• _Task item_
For each line below that includes the string "begin", show the whole line.

==== Data shown ====

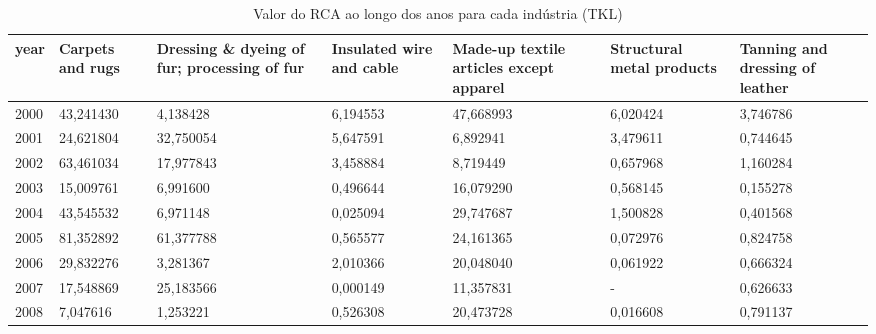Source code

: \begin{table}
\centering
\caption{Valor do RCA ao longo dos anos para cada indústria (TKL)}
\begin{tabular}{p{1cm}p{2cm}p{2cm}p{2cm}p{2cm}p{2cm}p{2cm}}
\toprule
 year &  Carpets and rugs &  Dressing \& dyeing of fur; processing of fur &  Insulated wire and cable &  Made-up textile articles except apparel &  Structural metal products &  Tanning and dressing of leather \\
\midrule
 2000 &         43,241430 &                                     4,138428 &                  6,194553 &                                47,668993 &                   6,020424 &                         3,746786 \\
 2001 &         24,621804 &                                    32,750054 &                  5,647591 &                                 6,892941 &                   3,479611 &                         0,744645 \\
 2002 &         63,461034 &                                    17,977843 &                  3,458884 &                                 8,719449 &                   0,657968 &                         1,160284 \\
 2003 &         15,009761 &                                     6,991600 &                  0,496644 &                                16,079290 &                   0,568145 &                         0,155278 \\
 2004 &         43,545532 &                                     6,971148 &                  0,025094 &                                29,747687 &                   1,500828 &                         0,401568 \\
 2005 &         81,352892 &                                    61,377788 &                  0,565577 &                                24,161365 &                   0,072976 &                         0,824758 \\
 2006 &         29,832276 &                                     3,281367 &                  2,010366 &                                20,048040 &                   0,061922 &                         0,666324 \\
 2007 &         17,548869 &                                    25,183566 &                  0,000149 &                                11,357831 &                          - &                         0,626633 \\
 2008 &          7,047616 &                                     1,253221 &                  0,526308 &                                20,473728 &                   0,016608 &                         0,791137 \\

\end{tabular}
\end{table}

====

• _Result of the task_
: \begin{table}
\begin{tabular}{p{1cm}p{2cm}p{2cm}p{2cm}p{2cm}p{2cm}p{2cm}}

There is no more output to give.